US stocks fell on Friday morning after FedEx served investors a brutal pre-earnings announcement about the state of the global economy.
FedEx issued an earnings warning for its fiscal first and second quarters that was attributed to worsening macroeconomic conditions, both internationally and in the U.S. This only added to existing concerns about inflation, rising interest rates, and a potential hard landing that have been weighing on index performance all week.
Selling is fairly broad in nature, but disproportionately affecting names similar to FedEx. The Dow Jones Transportation Average is down 9.4% with every component showing decent losses.
Every S&P 500 sector trades in the red. A risk-off mentality has the defensive-oriented consumer staples (-0.2%), utilities (-0.3%), and health care (-0.8%) showing the slimmest losses. Energy (-3.2%) and industrials (-2.6%) bring up the rear.
Small and mid cap stocks are faring somewhat worse than their peers with the Russell 2000 (-2.5%) and S&P Mid Cap 400 (-2.2%) showing the steepest losses.
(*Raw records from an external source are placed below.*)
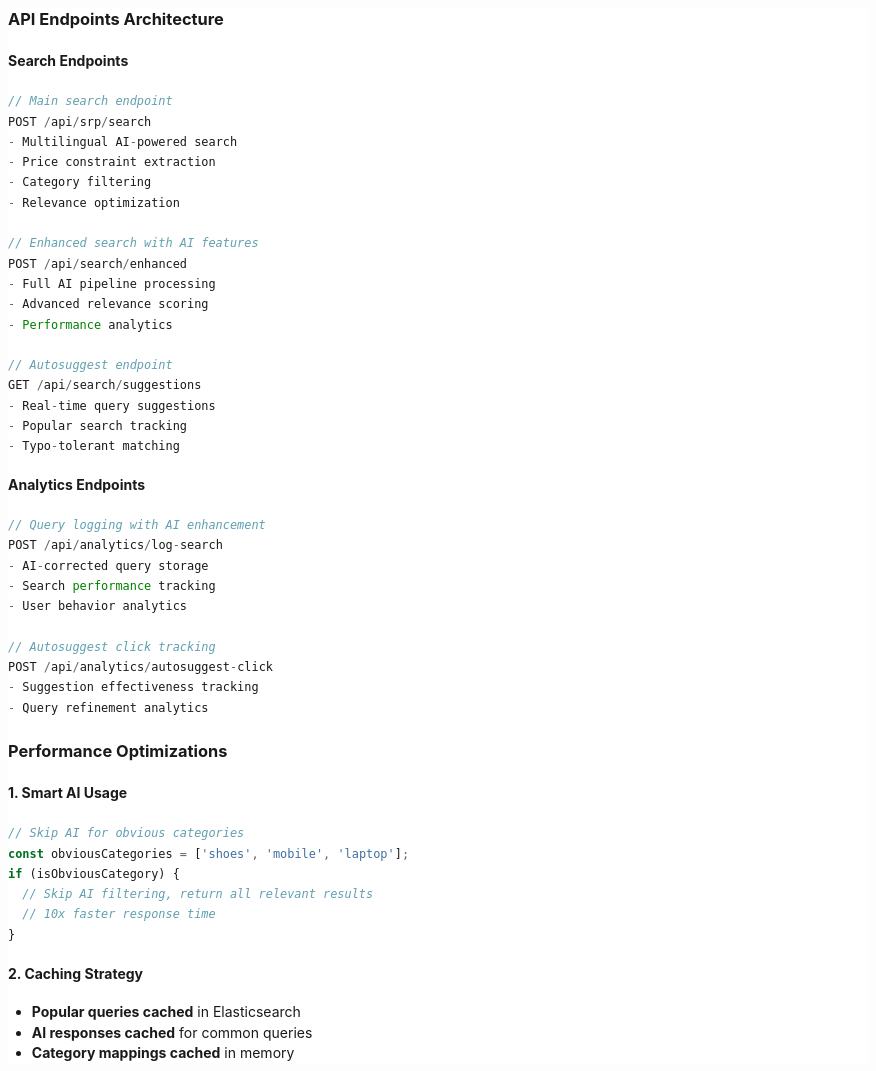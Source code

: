 ### **API Endpoints Architecture**

#### **Search Endpoints**
```javascript
// Main search endpoint
POST /api/srp/search
- Multilingual AI-powered search
- Price constraint extraction
- Category filtering
- Relevance optimization

// Enhanced search with AI features
POST /api/search/enhanced
- Full AI pipeline processing
- Advanced relevance scoring
- Performance analytics

// Autosuggest endpoint
GET /api/search/suggestions
- Real-time query suggestions
- Popular search tracking
- Typo-tolerant matching
```

#### **Analytics Endpoints**
```javascript
// Query logging with AI enhancement
POST /api/analytics/log-search
- AI-corrected query storage
- Search performance tracking
- User behavior analytics

// Autosuggest click tracking
POST /api/analytics/autosuggest-click
- Suggestion effectiveness tracking
- Query refinement analytics
```

### **Performance Optimizations**

#### **1. Smart AI Usage**
```javascript
// Skip AI for obvious categories
const obviousCategories = ['shoes', 'mobile', 'laptop'];
if (isObviousCategory) {
  // Skip AI filtering, return all relevant results
  // 10x faster response time
}
```

#### **2. Caching Strategy**
- **Popular queries cached** in Elasticsearch
- **AI responses cached** for common queries
- **Category mappings cached** in memory
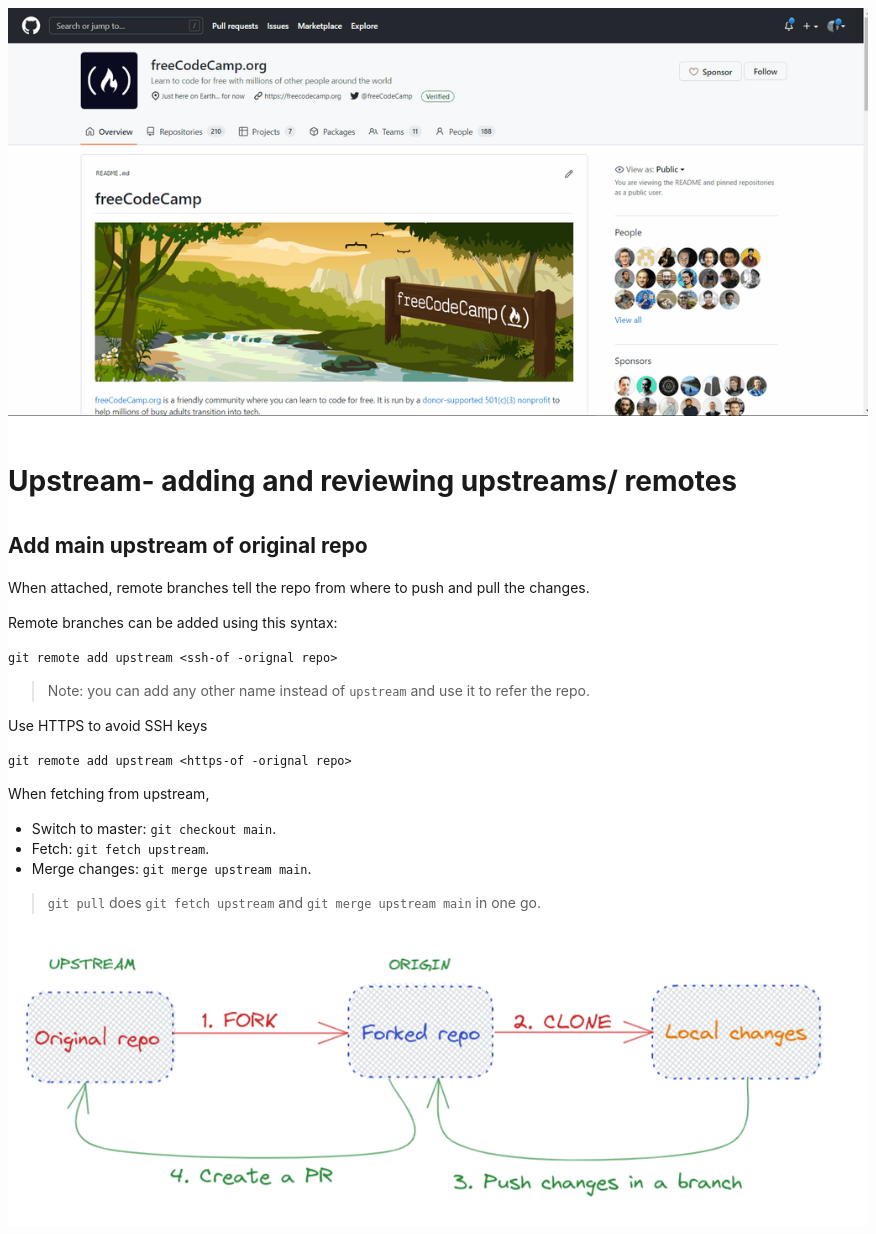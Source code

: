![img](./images/fork%23.gif)

# Upstream- adding and reviewing upstreams/ remotes
## Add main upstream of original repo

When attached, remote branches tell the repo from where to push and pull the changes.

Remote branches can be added using this syntax:

```
git remote add upstream <ssh-of -orignal repo>
```

> Note: you can add any other name instead of `upstream` and use it to refer the repo.

Use HTTPS to avoid SSH keys

```
git remote add upstream <https-of -orignal repo>
```

When fetching from upstream,
- Switch to master: `git checkout main`.
- Fetch: `git fetch upstream`.
- Merge changes: `git merge upstream main`.

> `git pull` does `git fetch upstream` and `git merge upstream main` in one go.

![img](./images/Capture.PNG)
Treasury yields have come down some from overnight highs. The 2-yr note yield is up one basis point to 3.88% while the 10-yr note yield is unchanged at 3.45%.
Energy complex futures are mixed with WTI crude oil futures unchanged at $85.10 while natural gas futures are down 5.6% to $7.85/bbl.
The preliminary September University of Michigan Index of Consumer Sentiment checked in at 59.5 (consensus 60.0) versus the final reading of 58.2 for August. In the same period a year ago, the Index of Consumer Sentiment stood at 72.8.